YOUR GOAL
Your answer must contain only the lines from the one containing "injecting transit signals at the pixel level." through the end of the entries below, reproduced character for character.

RECORD SET
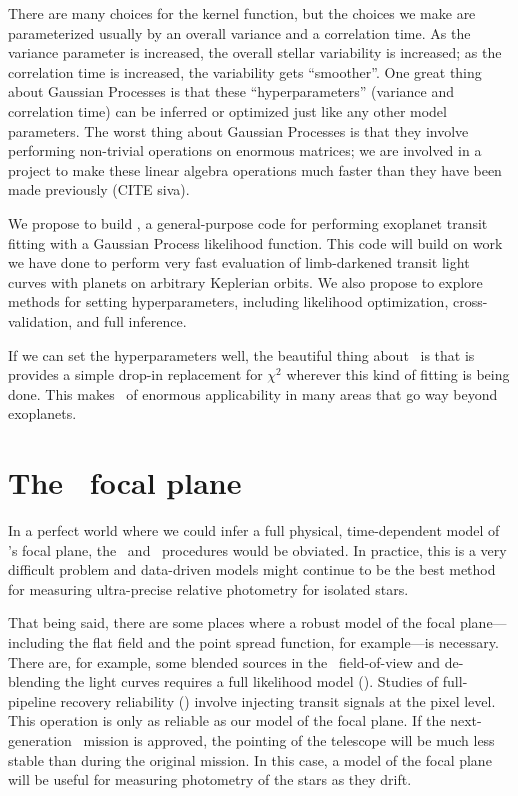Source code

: \documentclass[letterpaper,12pt,preprint]{hack_aastex}
\begin{document}

There are many choices for the kernel function, but the choices we make are
parameterized usually by an overall variance and a correlation time.
As the variance parameter is increased, the overall stellar variability is
increased; as the correlation time is increased, the variability gets
``smoother''.
One great thing about Gaussian Processes is that these ``hyperparameters''
(variance and correlation time) can be inferred or optimized just like
any other model parameters.
The worst thing about Gaussian Processes is that they involve performing
non-trivial operations on enormous matrices;
we are involved in a project to make these linear algebra operations much
faster than they have been made previously (CITE siva).

We propose to build \George,
a general-purpose code for performing exoplanet transit
fitting with a Gaussian Process likelihood function.
This code will build on work we have done to perform very fast evaluation
of limb-darkened transit light curves with planets on arbitrary Keplerian
orbits.
We also propose to explore methods for setting hyperparameters,
including likelihood optimization, cross-validation, and full inference.

If we can set the hyperparameters well, the beautiful thing about \George\ is
that is provides a simple drop-in replacement for $\chi^2$ wherever this kind
of fitting is being done.
This makes \George\ of enormous applicability in many areas that go way beyond
exoplanets.

\section{The \Kepler\ focal plane}

In a perfect world where we could infer a full physical, time-dependent model
of \Kepler's focal plane, the \PLM\ and \OWL\ procedures would be obviated.
In practice, this is a very difficult problem and data-driven models might
continue to be the best method for measuring ultra-precise relative photometry
for isolated stars.

That being said, there are some places where a robust model of the focal
plane---including the flat field and the point spread function, for
example---is necessary.
There are, for example, some blended sources in the \Kepler\ field-of-view and
de-blending the light curves requires a full likelihood model (\citealt{psf}).
Studies of full-pipeline recovery reliability (\citealt{inject}) involve
injecting transit signals at the pixel level.
This operation is only as reliable as our model of the focal plane.
If the next-generation \Kepler\ mission is approved, the pointing of the
telescope will be much less stable than during the original mission.
In this case, a model of the focal plane will be useful for measuring
photometry of the stars as they drift.
\end{document}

ANSWER SPACE
injecting transit signals at the pixel level.
This operation is only as reliable as our model of the focal plane.
If the next-generation \Kepler\ mission is approved, the pointing of the
telescope will be much less stable than during the original mission.
In this case, a model of the focal plane will be useful for measuring
photometry of the stars as they drift.
\end{document}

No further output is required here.